(TASK OBJECTIVE) Of the lines listed below, return exactly those that run from the line containing "# Vision Board" through the line containing "There are 3", both included.

(DATA EXCERPTS)
────

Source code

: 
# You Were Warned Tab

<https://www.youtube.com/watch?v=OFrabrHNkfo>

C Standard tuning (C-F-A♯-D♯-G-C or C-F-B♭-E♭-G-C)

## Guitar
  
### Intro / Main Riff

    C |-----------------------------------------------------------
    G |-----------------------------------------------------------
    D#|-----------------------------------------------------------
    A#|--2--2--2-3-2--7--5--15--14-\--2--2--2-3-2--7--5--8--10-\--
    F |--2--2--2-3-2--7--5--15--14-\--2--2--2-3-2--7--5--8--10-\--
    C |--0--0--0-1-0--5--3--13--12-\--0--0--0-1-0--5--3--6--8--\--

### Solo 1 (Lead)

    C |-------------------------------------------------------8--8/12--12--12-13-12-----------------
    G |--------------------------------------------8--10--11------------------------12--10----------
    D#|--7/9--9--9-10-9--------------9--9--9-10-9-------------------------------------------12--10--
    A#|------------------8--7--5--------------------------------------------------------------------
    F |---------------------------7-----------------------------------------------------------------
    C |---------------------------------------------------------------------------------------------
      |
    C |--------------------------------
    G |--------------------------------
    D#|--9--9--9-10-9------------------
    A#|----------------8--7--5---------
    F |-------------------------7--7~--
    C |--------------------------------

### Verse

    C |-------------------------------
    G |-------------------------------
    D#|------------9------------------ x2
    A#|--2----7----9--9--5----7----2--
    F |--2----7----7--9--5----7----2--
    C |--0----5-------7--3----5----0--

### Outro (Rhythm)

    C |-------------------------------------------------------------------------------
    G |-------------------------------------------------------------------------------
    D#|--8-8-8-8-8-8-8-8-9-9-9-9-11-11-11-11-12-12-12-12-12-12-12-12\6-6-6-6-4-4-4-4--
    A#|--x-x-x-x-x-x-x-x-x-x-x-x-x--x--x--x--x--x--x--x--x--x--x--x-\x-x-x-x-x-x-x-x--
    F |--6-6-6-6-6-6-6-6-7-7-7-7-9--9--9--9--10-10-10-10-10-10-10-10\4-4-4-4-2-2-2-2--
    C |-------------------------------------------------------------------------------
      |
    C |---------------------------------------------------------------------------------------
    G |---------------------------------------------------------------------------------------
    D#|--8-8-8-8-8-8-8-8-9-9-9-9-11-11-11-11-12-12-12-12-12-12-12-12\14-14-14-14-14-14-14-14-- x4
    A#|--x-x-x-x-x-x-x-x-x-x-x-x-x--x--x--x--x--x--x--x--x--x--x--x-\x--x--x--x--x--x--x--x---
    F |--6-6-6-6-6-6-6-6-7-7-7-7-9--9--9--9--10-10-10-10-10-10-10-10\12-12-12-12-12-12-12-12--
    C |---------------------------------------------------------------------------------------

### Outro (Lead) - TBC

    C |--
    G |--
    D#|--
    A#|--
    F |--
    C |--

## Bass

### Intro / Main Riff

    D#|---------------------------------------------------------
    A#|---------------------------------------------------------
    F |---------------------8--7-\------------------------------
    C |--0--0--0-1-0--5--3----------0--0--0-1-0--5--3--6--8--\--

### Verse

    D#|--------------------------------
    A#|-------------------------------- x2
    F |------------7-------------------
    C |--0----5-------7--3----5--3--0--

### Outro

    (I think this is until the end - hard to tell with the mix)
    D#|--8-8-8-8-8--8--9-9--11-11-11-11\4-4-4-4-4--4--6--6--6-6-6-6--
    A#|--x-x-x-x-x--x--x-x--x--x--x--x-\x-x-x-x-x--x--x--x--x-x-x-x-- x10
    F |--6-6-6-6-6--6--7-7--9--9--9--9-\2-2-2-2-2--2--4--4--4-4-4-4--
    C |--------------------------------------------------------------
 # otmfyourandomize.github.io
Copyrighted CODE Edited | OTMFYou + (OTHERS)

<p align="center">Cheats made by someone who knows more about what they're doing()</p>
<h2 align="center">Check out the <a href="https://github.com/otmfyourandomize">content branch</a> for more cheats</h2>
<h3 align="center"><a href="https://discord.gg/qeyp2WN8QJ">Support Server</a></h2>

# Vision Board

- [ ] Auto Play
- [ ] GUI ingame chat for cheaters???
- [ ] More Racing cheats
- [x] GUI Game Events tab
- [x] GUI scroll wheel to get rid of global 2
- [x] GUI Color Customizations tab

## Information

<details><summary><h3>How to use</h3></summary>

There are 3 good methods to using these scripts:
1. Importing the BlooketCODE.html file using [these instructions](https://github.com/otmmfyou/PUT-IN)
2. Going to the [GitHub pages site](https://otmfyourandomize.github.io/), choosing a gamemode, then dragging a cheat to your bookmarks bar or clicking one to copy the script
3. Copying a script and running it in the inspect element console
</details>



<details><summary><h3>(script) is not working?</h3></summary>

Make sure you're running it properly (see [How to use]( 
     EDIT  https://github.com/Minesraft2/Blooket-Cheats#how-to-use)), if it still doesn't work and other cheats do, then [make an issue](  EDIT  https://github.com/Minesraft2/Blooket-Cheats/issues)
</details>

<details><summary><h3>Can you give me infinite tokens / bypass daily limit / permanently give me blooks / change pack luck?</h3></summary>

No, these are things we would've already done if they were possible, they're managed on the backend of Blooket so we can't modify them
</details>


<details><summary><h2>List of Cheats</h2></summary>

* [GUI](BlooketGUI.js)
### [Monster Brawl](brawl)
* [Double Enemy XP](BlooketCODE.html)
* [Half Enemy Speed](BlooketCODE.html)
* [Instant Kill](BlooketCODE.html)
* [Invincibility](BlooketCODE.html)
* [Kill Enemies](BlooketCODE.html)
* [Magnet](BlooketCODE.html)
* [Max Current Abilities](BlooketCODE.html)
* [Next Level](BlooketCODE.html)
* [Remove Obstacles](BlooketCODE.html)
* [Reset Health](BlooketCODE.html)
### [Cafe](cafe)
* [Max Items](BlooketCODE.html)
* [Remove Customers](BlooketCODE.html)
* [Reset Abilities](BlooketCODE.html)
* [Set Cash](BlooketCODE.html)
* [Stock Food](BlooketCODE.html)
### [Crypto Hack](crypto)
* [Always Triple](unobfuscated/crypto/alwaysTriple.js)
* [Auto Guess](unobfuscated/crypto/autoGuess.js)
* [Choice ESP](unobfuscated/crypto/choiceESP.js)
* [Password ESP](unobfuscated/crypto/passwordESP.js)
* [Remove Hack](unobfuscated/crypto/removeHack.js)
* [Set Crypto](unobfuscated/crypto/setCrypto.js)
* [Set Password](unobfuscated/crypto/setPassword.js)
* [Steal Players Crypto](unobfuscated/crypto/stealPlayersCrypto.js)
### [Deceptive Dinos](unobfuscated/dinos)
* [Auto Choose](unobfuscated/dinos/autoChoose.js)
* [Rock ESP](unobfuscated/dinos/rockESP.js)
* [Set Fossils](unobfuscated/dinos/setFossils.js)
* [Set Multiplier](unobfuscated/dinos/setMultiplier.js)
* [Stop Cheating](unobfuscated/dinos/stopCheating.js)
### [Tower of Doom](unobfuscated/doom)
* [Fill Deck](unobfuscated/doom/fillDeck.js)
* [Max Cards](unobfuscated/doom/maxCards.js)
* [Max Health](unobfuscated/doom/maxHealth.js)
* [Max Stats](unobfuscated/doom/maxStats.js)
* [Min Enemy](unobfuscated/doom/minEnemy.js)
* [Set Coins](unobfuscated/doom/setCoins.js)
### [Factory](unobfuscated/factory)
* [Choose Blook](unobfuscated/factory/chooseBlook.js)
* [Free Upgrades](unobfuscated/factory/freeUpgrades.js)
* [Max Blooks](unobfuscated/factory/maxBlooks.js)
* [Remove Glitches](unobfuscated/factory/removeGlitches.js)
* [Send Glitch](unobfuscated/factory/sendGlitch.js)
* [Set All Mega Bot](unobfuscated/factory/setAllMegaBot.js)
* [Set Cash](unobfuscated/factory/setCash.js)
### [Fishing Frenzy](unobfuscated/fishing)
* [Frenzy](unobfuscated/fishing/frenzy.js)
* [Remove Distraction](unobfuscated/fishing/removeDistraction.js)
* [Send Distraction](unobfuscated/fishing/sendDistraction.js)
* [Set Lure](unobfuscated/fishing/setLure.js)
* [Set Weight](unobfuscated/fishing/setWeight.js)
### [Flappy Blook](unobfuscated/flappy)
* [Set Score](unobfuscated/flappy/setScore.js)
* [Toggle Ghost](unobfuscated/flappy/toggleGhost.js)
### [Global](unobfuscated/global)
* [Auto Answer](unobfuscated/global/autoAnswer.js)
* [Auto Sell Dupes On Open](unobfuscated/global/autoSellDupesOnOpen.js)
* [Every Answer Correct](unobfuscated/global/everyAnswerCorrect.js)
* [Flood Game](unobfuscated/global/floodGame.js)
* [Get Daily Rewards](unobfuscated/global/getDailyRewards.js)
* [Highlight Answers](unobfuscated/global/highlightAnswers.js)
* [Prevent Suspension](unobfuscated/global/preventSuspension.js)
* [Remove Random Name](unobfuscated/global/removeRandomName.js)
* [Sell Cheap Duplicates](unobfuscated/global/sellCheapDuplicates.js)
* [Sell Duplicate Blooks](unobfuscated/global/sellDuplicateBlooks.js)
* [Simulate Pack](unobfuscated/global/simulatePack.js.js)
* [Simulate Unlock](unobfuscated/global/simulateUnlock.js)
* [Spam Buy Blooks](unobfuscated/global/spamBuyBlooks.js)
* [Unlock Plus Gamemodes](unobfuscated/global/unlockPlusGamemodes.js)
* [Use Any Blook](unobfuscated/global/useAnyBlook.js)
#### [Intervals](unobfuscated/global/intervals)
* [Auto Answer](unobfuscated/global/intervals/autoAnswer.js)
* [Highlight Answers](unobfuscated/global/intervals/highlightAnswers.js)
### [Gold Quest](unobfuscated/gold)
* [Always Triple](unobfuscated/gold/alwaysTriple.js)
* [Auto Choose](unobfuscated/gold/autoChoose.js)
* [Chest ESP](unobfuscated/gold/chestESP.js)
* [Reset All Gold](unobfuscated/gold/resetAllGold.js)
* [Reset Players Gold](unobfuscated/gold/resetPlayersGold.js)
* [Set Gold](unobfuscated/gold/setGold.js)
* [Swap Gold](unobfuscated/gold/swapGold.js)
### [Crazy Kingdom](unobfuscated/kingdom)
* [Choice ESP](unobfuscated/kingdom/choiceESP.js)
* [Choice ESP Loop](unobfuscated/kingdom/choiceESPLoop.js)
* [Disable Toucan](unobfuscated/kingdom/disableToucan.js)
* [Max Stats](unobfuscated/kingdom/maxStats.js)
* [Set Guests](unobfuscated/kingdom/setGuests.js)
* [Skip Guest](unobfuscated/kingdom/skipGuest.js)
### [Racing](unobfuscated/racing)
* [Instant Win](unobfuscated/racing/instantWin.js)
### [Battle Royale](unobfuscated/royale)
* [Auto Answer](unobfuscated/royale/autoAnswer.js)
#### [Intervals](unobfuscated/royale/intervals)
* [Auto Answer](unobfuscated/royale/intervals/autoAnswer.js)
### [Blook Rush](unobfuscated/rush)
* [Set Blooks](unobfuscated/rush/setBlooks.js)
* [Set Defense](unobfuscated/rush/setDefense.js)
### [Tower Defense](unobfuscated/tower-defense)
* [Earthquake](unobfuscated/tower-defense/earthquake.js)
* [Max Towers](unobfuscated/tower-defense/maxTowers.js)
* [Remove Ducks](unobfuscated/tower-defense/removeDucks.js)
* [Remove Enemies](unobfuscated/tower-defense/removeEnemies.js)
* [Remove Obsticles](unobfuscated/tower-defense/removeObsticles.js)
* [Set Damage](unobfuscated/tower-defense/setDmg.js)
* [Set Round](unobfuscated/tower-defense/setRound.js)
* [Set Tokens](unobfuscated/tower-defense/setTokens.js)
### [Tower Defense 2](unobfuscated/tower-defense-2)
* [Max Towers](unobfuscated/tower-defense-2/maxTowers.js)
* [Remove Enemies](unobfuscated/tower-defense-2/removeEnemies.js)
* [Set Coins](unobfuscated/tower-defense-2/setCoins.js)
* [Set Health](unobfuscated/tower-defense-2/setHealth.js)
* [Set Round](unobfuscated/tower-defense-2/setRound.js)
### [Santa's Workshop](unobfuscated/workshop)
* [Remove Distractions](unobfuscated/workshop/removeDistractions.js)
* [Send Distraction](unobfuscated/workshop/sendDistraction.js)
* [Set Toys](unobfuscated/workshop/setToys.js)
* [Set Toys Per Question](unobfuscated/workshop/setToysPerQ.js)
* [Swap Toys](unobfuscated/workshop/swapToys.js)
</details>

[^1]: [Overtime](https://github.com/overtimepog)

────

(WRITTEN RESPONSE)
# Vision Board

- [ ] Auto Play
- [ ] GUI ingame chat for cheaters???
- [ ] More Racing cheats
- [x] GUI Game Events tab
- [x] GUI scroll wheel to get rid of global 2
- [x] GUI Color Customizations tab

## Information

<details><summary><h3>How to use</h3></summary>

There are 3 good methods to using these scripts:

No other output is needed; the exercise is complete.